Action item ▸ Write out again, exactly as they appear, the lines from the start of the data below through the line with "both the nose"; no pictures.

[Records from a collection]
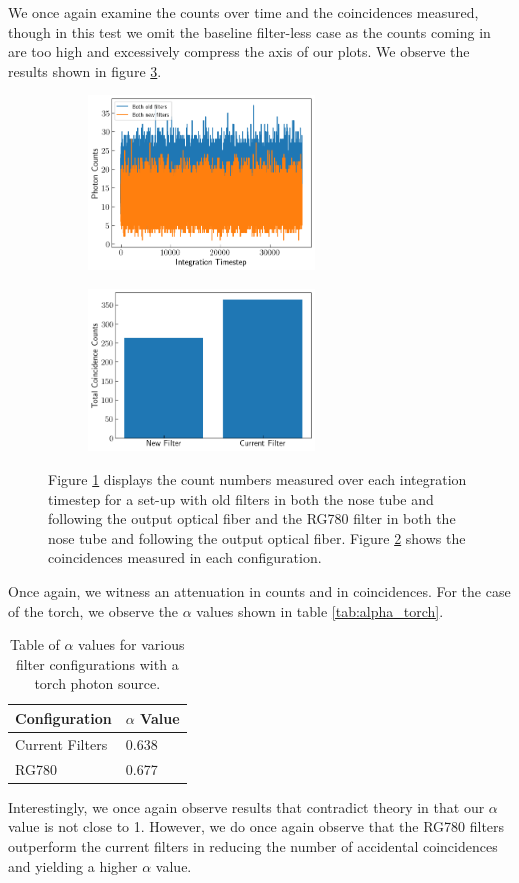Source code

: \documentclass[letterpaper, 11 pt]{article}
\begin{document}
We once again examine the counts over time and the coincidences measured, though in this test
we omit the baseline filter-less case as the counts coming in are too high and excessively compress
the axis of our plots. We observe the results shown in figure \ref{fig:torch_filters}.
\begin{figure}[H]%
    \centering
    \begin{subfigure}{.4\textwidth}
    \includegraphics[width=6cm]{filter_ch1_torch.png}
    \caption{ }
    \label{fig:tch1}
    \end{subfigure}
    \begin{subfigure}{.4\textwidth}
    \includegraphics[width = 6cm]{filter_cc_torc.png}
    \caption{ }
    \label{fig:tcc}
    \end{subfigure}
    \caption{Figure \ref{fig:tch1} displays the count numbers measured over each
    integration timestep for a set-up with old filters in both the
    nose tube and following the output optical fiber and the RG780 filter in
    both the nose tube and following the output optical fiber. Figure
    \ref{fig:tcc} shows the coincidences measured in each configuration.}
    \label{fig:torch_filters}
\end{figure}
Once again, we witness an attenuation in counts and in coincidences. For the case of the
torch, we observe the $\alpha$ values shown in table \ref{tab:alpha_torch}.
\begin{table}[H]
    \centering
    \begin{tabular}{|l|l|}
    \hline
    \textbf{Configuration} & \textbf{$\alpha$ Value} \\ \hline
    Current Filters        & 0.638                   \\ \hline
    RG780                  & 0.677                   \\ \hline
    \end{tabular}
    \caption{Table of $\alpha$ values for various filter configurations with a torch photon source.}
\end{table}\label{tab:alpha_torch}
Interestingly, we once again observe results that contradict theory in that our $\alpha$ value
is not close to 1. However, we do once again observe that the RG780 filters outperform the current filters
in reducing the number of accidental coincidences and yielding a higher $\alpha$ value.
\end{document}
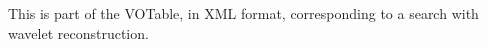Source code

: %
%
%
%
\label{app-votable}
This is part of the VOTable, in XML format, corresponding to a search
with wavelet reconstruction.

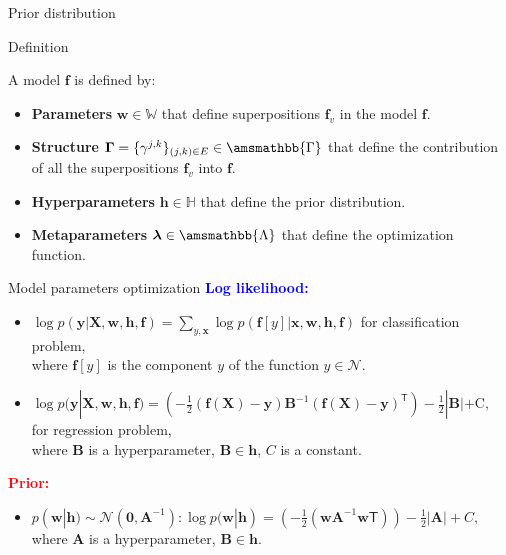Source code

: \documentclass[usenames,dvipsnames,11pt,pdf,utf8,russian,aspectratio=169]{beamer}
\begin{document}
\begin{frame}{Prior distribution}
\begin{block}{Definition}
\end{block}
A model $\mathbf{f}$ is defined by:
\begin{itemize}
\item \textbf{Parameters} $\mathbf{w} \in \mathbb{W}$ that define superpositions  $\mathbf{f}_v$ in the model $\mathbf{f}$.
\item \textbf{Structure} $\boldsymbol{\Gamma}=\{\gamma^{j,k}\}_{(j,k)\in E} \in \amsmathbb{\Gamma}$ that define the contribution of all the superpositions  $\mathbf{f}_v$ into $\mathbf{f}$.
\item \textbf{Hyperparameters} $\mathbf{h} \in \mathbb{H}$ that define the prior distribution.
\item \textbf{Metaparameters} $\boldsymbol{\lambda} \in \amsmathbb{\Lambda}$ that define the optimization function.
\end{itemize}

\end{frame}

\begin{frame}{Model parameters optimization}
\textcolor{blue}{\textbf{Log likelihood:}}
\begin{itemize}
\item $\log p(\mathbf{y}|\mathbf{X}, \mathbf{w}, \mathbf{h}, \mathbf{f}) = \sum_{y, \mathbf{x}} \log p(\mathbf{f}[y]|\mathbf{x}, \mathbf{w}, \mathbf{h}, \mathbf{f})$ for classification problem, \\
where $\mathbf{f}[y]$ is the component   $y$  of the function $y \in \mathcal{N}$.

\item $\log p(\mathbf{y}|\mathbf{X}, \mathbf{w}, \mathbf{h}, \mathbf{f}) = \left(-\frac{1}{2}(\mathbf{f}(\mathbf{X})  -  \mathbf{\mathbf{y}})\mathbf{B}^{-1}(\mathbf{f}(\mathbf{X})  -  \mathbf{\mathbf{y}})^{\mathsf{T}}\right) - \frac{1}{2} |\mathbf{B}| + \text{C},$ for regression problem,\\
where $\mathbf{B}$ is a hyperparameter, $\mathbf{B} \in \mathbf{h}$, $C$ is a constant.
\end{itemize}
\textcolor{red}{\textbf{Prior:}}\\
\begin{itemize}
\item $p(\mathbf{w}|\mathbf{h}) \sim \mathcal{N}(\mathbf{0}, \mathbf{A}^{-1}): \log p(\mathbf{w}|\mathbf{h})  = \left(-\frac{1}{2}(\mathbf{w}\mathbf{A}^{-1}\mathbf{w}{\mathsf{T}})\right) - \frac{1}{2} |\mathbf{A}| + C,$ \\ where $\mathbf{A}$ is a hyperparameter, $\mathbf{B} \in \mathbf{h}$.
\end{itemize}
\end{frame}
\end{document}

Exercise solution ▸
Source code

: \documentclass[letterpaper, 11 pt]{article}
\begin{document}
We once again examine the counts over time and the coincidences measured, though in this test
we omit the baseline filter-less case as the counts coming in are too high and excessively compress
the axis of our plots. We observe the results shown in figure \ref{fig:torch_filters}.
\begin{figure}[H]%
    \centering
    \begin{subfigure}{.4\textwidth}
    \includegraphics[width=6cm]{filter_ch1_torch.png}
    \caption{ }
    \label{fig:tch1}
    \end{subfigure}
    \begin{subfigure}{.4\textwidth}
    \includegraphics[width = 6cm]{filter_cc_torc.png}
    \caption{ }
    \label{fig:tcc}
    \end{subfigure}
    \caption{Figure \ref{fig:tch1} displays the count numbers measured over each
    integration timestep for a set-up with old filters in both the
    nose tube and following the output optical fiber and the RG780 filter in
    both the nose tube and following the output optical fiber. Figure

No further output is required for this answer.